Kevin caught Harry before he hit the ground.
He was limp. His face had locked into the expression it had been wearing when the curse hit — shocked, still slightly flushed from the exertion of the fight, not afraid. Not afraid at the end.
"Harry."
No response. Nothing in his face moved.
From the rock face, Voldemort wrenched himself free. He pulled the Gryffindor sword from his own chest with a sound like tearing cloth and tossed it aside, and the wound sealed behind it as though it had never existed. He laughed.
Kevin sat with Harry in his arms and said nothing.
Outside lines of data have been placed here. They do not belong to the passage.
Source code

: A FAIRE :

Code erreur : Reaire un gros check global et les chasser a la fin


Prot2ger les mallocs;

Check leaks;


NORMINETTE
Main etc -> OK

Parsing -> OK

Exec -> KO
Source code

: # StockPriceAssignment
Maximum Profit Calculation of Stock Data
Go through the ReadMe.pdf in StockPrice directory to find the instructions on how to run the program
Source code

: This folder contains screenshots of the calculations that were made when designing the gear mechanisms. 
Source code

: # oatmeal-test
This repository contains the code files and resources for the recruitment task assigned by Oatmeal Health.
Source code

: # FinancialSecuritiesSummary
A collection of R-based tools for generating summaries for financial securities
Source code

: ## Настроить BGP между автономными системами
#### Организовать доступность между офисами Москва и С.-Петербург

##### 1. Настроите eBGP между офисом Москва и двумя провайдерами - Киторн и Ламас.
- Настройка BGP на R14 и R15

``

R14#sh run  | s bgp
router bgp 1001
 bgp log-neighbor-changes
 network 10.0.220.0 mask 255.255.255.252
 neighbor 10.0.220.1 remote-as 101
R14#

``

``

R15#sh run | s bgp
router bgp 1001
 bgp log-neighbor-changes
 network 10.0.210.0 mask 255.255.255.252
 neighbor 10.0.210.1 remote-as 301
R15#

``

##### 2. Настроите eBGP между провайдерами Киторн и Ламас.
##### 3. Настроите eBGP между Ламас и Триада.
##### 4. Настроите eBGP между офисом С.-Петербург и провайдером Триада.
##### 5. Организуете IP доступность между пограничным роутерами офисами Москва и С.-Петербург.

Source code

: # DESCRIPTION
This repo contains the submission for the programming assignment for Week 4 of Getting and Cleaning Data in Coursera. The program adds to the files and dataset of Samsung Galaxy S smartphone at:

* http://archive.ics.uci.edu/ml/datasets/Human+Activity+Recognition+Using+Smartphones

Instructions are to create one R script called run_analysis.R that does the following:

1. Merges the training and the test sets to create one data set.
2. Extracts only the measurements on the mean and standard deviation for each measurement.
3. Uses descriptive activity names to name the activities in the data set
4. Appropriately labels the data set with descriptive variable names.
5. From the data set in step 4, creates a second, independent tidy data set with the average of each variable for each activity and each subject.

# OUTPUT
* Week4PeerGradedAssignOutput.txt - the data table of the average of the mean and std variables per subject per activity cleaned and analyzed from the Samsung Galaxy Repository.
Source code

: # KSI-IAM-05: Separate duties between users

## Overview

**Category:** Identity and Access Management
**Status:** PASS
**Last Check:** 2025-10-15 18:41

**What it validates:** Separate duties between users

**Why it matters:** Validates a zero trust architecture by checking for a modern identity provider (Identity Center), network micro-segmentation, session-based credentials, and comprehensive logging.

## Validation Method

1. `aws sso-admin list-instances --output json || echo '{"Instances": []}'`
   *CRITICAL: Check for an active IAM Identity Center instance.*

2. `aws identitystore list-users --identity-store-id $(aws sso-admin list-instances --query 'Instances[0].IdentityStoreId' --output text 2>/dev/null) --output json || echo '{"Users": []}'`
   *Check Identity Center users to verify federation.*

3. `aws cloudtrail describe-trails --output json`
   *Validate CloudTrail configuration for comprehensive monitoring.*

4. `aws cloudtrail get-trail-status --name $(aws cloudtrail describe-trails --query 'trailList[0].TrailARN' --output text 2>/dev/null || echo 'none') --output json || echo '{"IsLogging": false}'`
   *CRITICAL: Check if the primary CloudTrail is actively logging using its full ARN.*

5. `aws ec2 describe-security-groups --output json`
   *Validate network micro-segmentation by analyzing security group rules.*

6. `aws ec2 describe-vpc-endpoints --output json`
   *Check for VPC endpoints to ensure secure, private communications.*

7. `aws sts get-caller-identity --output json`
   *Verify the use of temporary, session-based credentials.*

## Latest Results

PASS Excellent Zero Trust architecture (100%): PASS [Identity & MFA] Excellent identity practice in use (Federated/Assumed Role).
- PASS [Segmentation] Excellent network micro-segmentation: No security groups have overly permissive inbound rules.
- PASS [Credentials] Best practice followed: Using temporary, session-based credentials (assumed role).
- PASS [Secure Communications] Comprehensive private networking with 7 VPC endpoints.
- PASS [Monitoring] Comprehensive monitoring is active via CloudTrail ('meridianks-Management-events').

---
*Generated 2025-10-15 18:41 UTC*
"The Boy Who Lived," Voldemort said, tasting the phrase with something past contempt. "Dead. After everything — dead. And you, Kevin —" He raised his wand. "Shall I do it again? Let's see if you come back a second time."
Kevin looked at him.
He laid Harry down carefully. He straightened up.
"Expelliarmus."
Voldemort's wand spun out of his grip.
Not Kevin's voice.
On the hillside above the valley, Grindelwald's followers had finished their work. They had found Bellatrix — hidden in a back room of the Little Hangleton manor, alive, unconscious, a golden goblet fused to the interior of her ribcage with dark magic that had taken thirty minutes and three of their best people to locate.
They brought her to the main battlefield at Hogwarts.
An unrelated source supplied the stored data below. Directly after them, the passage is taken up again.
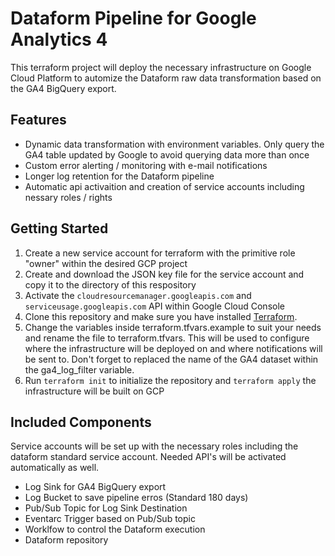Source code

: # Dataform Pipeline for Google Analytics 4

This terraform project will deploy the necessary infrastructure on Google Cloud Platform to automize the
Dataform raw data transformation based on the GA4 BigQuery export.
## Features
- Dynamic data transformation with environment variables. Only query the GA4 table updated by Google to avoid querying data more than once
- Custom error alerting / monitoring with e-mail notifications
- Longer log retention for the Dataform pipeline
- Automatic api activaition and creation of service accounts including nessary roles / rights


## Getting Started
1. Create a new service account for terraform with the primitive role "owner" within the desired GCP project 
2. Create and download the JSON key file for the service account and copy it to the directory of this respository
3. Activate the `cloudresourcemanager.googleapis.com` and `serviceusage.googleapis.com` API within Google Cloud Console
4. Clone this repository and make sure you have installed [Terraform](https://developer.hashicorp.com/terraform/tutorials/gcp-get-started/install-cli).
5. Change the variables inside terraform.tfvars.example to suit your needs and rename the file to terraform.tfvars.
This will be used to configure where the infrastructure will be deployed on and where notifications will be sent to. Don't forget to
replaced the name of the GA4 dataset within the ga4_log_filter variable.
6. Run `terraform init` to initialize the repository and `terraform apply` the infrastructure will be built on GCP

## Included Components
Service accounts will be set up with the necessary roles including the dataform standard service account.
Needed API's will be activated automatically as well.

- Log Sink for GA4 BigQuery export
- Log Bucket to save pipeline erros (Standard 180 days)
- Pub/Sub Topic for Log Sink Destination
- Eventarc Trigger based on Pub/Sub topic
- Worklfow to control the Dataform execution
- Dataform repository
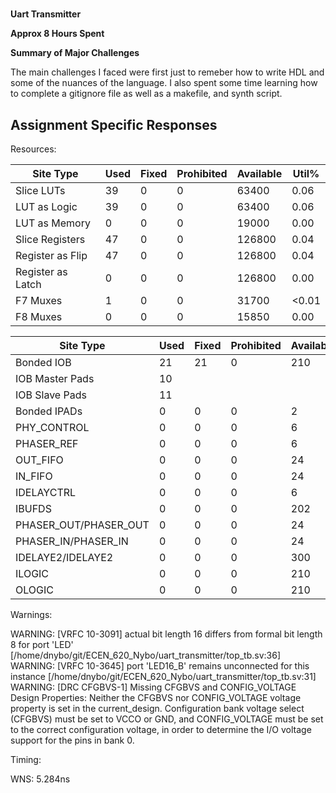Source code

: # <Daniel Nybo>

**Uart Transmitter**

**Approx 8 Hours Spent**

**Summary of Major Challenges**

The main challenges I faced were first just to remeber how to write HDL and some of the nuances of the language. I also spent some time learning how to complete a gitignore file as well as a makefile, and synth script.

## Assignment Specific Responses

Resources:

| Site Type         | Used | Fixed | Prohibited | Available | Util% |
|-------------------|------|-------|------------|-----------|-------|
| Slice LUTs        | 39   | 0     | 0          | 63400     | 0.06  |
| LUT as Logic      | 39   | 0     | 0          | 63400     | 0.06  |
| LUT as Memory     | 0    | 0     | 0          | 19000     | 0.00  |
| Slice Registers   | 47   | 0     | 0          | 126800    | 0.04  |
| Register as Flip  | 47   | 0     | 0          | 126800    | 0.04  |
| Register as Latch | 0    | 0     | 0          | 126800    | 0.00  |
| F7 Muxes          | 1    | 0     | 0          | 31700     | <0.01 |
| F8 Muxes          | 0    | 0     | 0          | 15850     | 0.00  |


| Site Type             | Used | Fixed | Prohibited | Available | Util%  |
|-----------------------|------|-------|------------|-----------|-------|
| Bonded IOB            | 21   | 21    | 0          | 210       | 10.00 |
| IOB Master Pads       | 10   |       |            |           |       |
| IOB Slave Pads        | 11   |       |            |           |       |
| Bonded IPADs          | 0    | 0     | 0          | 2         | 0.00  |
| PHY_CONTROL           | 0    | 0     | 0          | 6         | 0.00  |
| PHASER_REF            | 0    | 0     | 0          | 6         | 0.00  |
| OUT_FIFO              | 0    | 0     | 0          | 24        | 0.00  |
| IN_FIFO               | 0    | 0     | 0          | 24        | 0.00  |
| IDELAYCTRL            | 0    | 0     | 0          | 6         | 0.00  |
| IBUFDS                | 0    | 0     | 0          | 202       | 0.00  |
| PHASER_OUT/PHASER_OUT | 0    | 0     | 0          | 24        | 0.00  |
| PHASER_IN/PHASER_IN   | 0    | 0     | 0          | 24        | 0.00  |
| IDELAYE2/IDELAYE2     | 0    | 0     | 0          | 300       | 0.00  |
| ILOGIC                | 0    | 0     | 0          | 210       | 0.00  |
| OLOGIC                | 0    | 0     | 0          | 210       | 0.00  |



Warnings:

WARNING: [VRFC 10-3091] actual bit length 16 differs from formal bit length 8 for port 'LED' [/home/dnybo/git/ECEN_620_Nybo/uart_transmitter/top_tb.sv:36]
WARNING: [VRFC 10-3645] port 'LED16_B' remains unconnected for this instance [/home/dnybo/git/ECEN_620_Nybo/uart_transmitter/top_tb.sv:31]
WARNING: [DRC CFGBVS-1] Missing CFGBVS and CONFIG_VOLTAGE Design Properties: Neither the CFGBVS nor CONFIG_VOLTAGE voltage property is set in the current_design.  Configuration bank voltage select (CFGBVS) must be set to VCCO or GND, and CONFIG_VOLTAGE must be set to the correct configuration voltage, in order to determine the I/O voltage support for the pins in bank 0. 

Timing:

WNS: 5.284ns






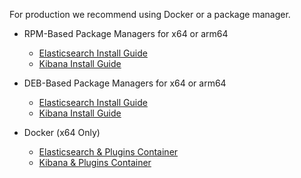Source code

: For production we recommend using Docker or a package manager.

* RPM-Based Package Managers for x64 or arm64
  * [Elasticsearch Install Guide](https://opendistro.github.io/for-elasticsearch-docs/docs/install/rpm/)
  * [Kibana Install Guide](https://opendistro.github.io/for-elasticsearch-docs/docs/kibana/)

* DEB-Based Package Managers for x64 or arm64
  * [Elasticsearch Install Guide](https://opendistro.github.io/for-elasticsearch-docs/docs/install/deb/)
  * [Kibana Install Guide](https://opendistro.github.io/for-elasticsearch-docs/docs/kibana/)

* Docker (x64 Only)
  * [Elasticsearch & Plugins Container](https://hub.docker.com/r/amazon/opendistro-for-elasticsearch)
  * [Kibana & Plugins Container](https://hub.docker.com/r/amazon/opendistro-for-elasticsearch-kibana)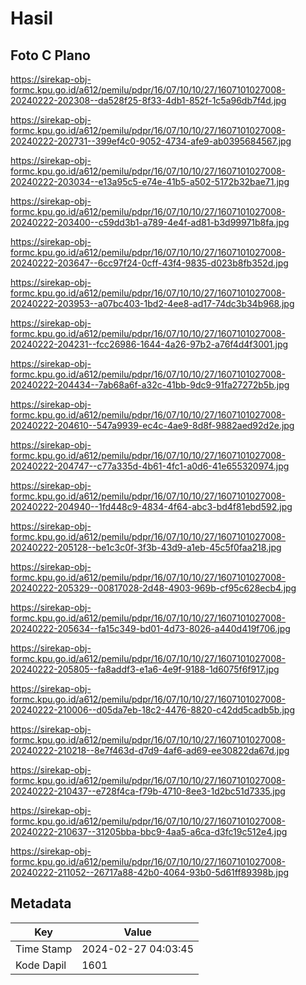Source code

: # Hasil

## Foto C Plano

https://sirekap-obj-formc.kpu.go.id/a612/pemilu/pdpr/16/07/10/10/27/1607101027008-20240222-202308--da528f25-8f33-4db1-852f-1c5a96db7f4d.jpg

https://sirekap-obj-formc.kpu.go.id/a612/pemilu/pdpr/16/07/10/10/27/1607101027008-20240222-202731--399ef4c0-9052-4734-afe9-ab0395684567.jpg

https://sirekap-obj-formc.kpu.go.id/a612/pemilu/pdpr/16/07/10/10/27/1607101027008-20240222-203034--e13a95c5-e74e-41b5-a502-5172b32bae71.jpg

https://sirekap-obj-formc.kpu.go.id/a612/pemilu/pdpr/16/07/10/10/27/1607101027008-20240222-203400--c59dd3b1-a789-4e4f-ad81-b3d99971b8fa.jpg

https://sirekap-obj-formc.kpu.go.id/a612/pemilu/pdpr/16/07/10/10/27/1607101027008-20240222-203647--6cc97f24-0cff-43f4-9835-d023b8fb352d.jpg

https://sirekap-obj-formc.kpu.go.id/a612/pemilu/pdpr/16/07/10/10/27/1607101027008-20240222-203953--a07bc403-1bd2-4ee8-ad17-74dc3b34b968.jpg

https://sirekap-obj-formc.kpu.go.id/a612/pemilu/pdpr/16/07/10/10/27/1607101027008-20240222-204231--fcc26986-1644-4a26-97b2-a76f4d4f3001.jpg

https://sirekap-obj-formc.kpu.go.id/a612/pemilu/pdpr/16/07/10/10/27/1607101027008-20240222-204434--7ab68a6f-a32c-41bb-9dc9-91fa27272b5b.jpg

https://sirekap-obj-formc.kpu.go.id/a612/pemilu/pdpr/16/07/10/10/27/1607101027008-20240222-204610--547a9939-ec4c-4ae9-8d8f-9882aed92d2e.jpg

https://sirekap-obj-formc.kpu.go.id/a612/pemilu/pdpr/16/07/10/10/27/1607101027008-20240222-204747--c77a335d-4b61-4fc1-a0d6-41e655320974.jpg

https://sirekap-obj-formc.kpu.go.id/a612/pemilu/pdpr/16/07/10/10/27/1607101027008-20240222-204940--1fd448c9-4834-4f64-abc3-bd4f81ebd592.jpg

https://sirekap-obj-formc.kpu.go.id/a612/pemilu/pdpr/16/07/10/10/27/1607101027008-20240222-205128--be1c3c0f-3f3b-43d9-a1eb-45c5f0faa218.jpg

https://sirekap-obj-formc.kpu.go.id/a612/pemilu/pdpr/16/07/10/10/27/1607101027008-20240222-205329--00817028-2d48-4903-969b-cf95c628ecb4.jpg

https://sirekap-obj-formc.kpu.go.id/a612/pemilu/pdpr/16/07/10/10/27/1607101027008-20240222-205634--fa15c349-bd01-4d73-8026-a440d419f706.jpg

https://sirekap-obj-formc.kpu.go.id/a612/pemilu/pdpr/16/07/10/10/27/1607101027008-20240222-205805--fa8addf3-e1a6-4e9f-9188-1d6075f6f917.jpg

https://sirekap-obj-formc.kpu.go.id/a612/pemilu/pdpr/16/07/10/10/27/1607101027008-20240222-210006--d05da7eb-18c2-4476-8820-c42dd5cadb5b.jpg

https://sirekap-obj-formc.kpu.go.id/a612/pemilu/pdpr/16/07/10/10/27/1607101027008-20240222-210218--8e7f463d-d7d9-4af6-ad69-ee30822da67d.jpg

https://sirekap-obj-formc.kpu.go.id/a612/pemilu/pdpr/16/07/10/10/27/1607101027008-20240222-210437--e728f4ca-f79b-4710-8ee3-1d2bc51d7335.jpg

https://sirekap-obj-formc.kpu.go.id/a612/pemilu/pdpr/16/07/10/10/27/1607101027008-20240222-210637--31205bba-bbc9-4aa5-a6ca-d3fc19c512e4.jpg

https://sirekap-obj-formc.kpu.go.id/a612/pemilu/pdpr/16/07/10/10/27/1607101027008-20240222-211052--26717a88-42b0-4064-93b0-5d61ff89398b.jpg


## Metadata

| Key        | Value               |
| ---------- | ------------------- |
| Time Stamp | 2024-02-27 04:03:45 |
| Kode Dapil | 1601                |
"My lord," said the one who carried her, kneeling before Grindelwald, who had arrived a few minutes earlier with Dumbledore. "It's fused into her body directly. The only way to extract it is to destroy her."
Grindelwald looked at the body briefly. Then at Dumbledore.
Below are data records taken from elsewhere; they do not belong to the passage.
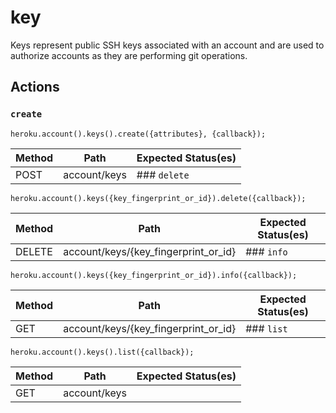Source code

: # key

Keys represent public SSH keys associated with an account and are used to authorize accounts as they are performing git operations.

## Actions

### `create`

`heroku.account().keys().create({attributes}, {callback});`

Method | Path | Expected Status(es)
--- | --- | ---
POST | account/keys | ### `delete`

`heroku.account().keys({key_fingerprint_or_id}).delete({callback});`

Method | Path | Expected Status(es)
--- | --- | ---
DELETE | account/keys/{key_fingerprint_or_id} | ### `info`

`heroku.account().keys({key_fingerprint_or_id}).info({callback});`

Method | Path | Expected Status(es)
--- | --- | ---
GET | account/keys/{key_fingerprint_or_id} | ### `list`

`heroku.account().keys().list({callback});`

Method | Path | Expected Status(es)
--- | --- | ---
GET | account/keys | 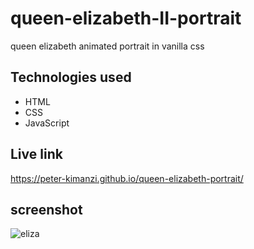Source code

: # queen-elizabeth-II-portrait

queen elizabeth animated portrait in vanilla css

##  Technologies used

* HTML
* CSS
* JavaScript

## Live link

https://peter-kimanzi.github.io/queen-elizabeth-portrait/


## screenshot
![eliza](https://user-images.githubusercontent.com/71552773/189640788-ae858af3-e929-4dc4-8f0c-1e1e44339e61.PNG)

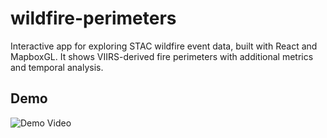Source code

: # wildfire-perimeters

Interactive app for exploring STAC wildfire event data, built with React and MapboxGL. It shows VIIRS-derived fire perimeters with additional metrics and temporal analysis.

## Demo

![Demo Video](assets/demo-video.gif)

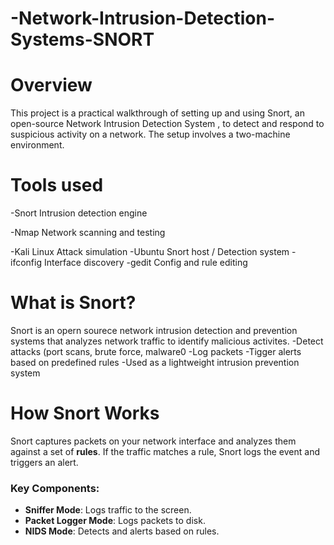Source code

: # -Network-Intrusion-Detection-Systems-SNORT

# Overview
This project is a practical walkthrough of setting up and using Snort, an open-source Network Intrusion Detection System , to detect and respond to suspicious activity on a network. The setup involves a two-machine environment.

# Tools used 

-Snort	Intrusion detection engine

-Nmap	Network scanning and testing

-Kali Linux	Attack simulation
-Ubuntu	Snort host / Detection system
-ifconfig	Interface discovery
-gedit	Config and rule editing

# What is Snort?
Snort is an opern sourece network intrusion detection and prevention systems that analyzes network traffic to identify malicious activites. 
-Detect attacks (port scans, brute force, malware0
-Log packets 
-Tigger alerts based on predefined rules 
-Used as a lightweight intrusion prevention system 

# How Snort Works

Snort captures packets on your network interface and analyzes them against a set of **rules**. If the traffic matches a rule, Snort logs the event and triggers an alert.

### Key Components:
- **Sniffer Mode**: Logs traffic to the screen.
- **Packet Logger Mode**: Logs packets to disk.
- **NIDS Mode**: Detects and alerts based on rules.

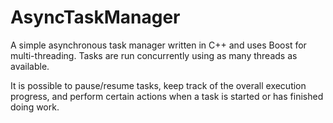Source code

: # AsyncTaskManager
A simple asynchronous task manager written in C++ and uses Boost for multi-threading. Tasks are run concurrently using as many threads as available.

It is possible to pause/resume tasks, keep track of the overall execution progress, and perform certain actions when a task is started or has finished doing work.
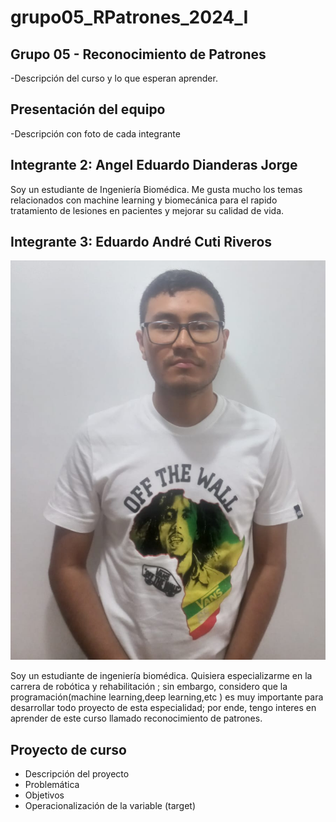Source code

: # grupo05_RPatrones_2024_I
## Grupo 05 - Reconocimiento de Patrones
-Descripción del curso y lo que esperan aprender. 
## Presentación del equipo
-Descripción con foto de cada integrante

## Integrante 2: Angel Eduardo Dianderas Jorge

Soy un estudiante de Ingeniería Biomédica. Me gusta mucho los temas relacionados con machine learning y biomecánica para el rapido tratamiento de lesiones en pacientes y mejorar su calidad de vida.

## Integrante 3: Eduardo André Cuti Riveros 
![Imagen1](https://github.com/AlexA5G5/grupo05_RPatrones_2024_I/blob/32963c50b57826c5031023522d78257734bd9854/foto%20Cuti.png)

Soy un estudiante de ingeniería biomédica. Quisiera  especializarme en la carrera de robótica y rehabilitación ; sin embargo, considero que la programación(machine learning,deep learning,etc ) es muy importante para  desarrollar todo proyecto de esta especialidad; por ende, tengo interes en aprender de este curso llamado  reconocimiento de patrones.
## Proyecto de curso
- Descripción del proyecto
- Problemática
- Objetivos
- Operacionalización de la variable (target)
Dumbledore produced a basilisk fang from within his robes — he had carried it since second year, since Kevin had shown him what it could do. He said nothing. He nodded once.
Grindelwald raised the Elder Wand. Blue flames consumed Bellatrix completely. When they cleared, a golden goblet lay on the stones.
Dumbledore drove the fang into it before the smoke had finished rising.
The screech that came from the goblet as it shattered was not a sound any of them would easily forget.
Six down.
The seventh was Harry, and Dumbledore was watching the horizon and calculating, and then something moved at the valley entrance.
Kevin came through first. He was carrying Harry.
He set Harry down in the grass.
Harry opened his eyes.
"Hey," he said. "I'm alive."
He held up a peace sign.
Dumbledore crossed the distance in seconds and pulled Harry into an embrace with the thoroughness of someone who has been carrying the specific fear of this outcome for longer than they wanted to admit.
"Bravest student I have ever taught," he said, low and fierce.
"I also died," Kevin said, from approximately three feet away, with great feeling. "Once. For twenty minutes. In the same plan."
Nobody turned around.
"Nobody's hugging me."
"Kevin," Harry said, from within Dumbledore's embrace, "she's right behind you."
Kevin turned. Hermione hit him at speed.
At some point between Hermione crashing into him and Kevin spinning her around, Grindelwald drove a steel spike through the spot where Voldemort had been crawling toward Dumbledore's back. It went through stone as easily as flesh. Voldemort was pinned.
He looked up at the people standing around him — Dumbledore, Grindelwald, Harry, Kevin, and behind them the full weight of a battle that was already over — and his expression cycled through several things before settling on a fury so complete it had almost simplified back into calm.
Kevin ran Legilimency first. Voldemort didn't bother constructing anything to resist it, which was its own kind of arrogance. Dumbledore followed.
The count confirmed. Seven Horcruxes, seven fragments of a ruined soul. All of them gone. All that remained was what was pinned to the valley floor.
And Harry couldn't speak Parseltongue anymore.
"Harry," Kevin said.
Harry nodded. He walked to where Voldemort was pinned.
More steel spikes descended as he approached, locking the arms and legs, leaving only the face free to snarl at him. Voldemort used the freedom to project the entire weight of his contempt upward at the boy standing above him.
Harry looked at him for a long moment.
Then he raised his wand.
"Shatter."
Red light.
And then silence, and fragments, and it was done.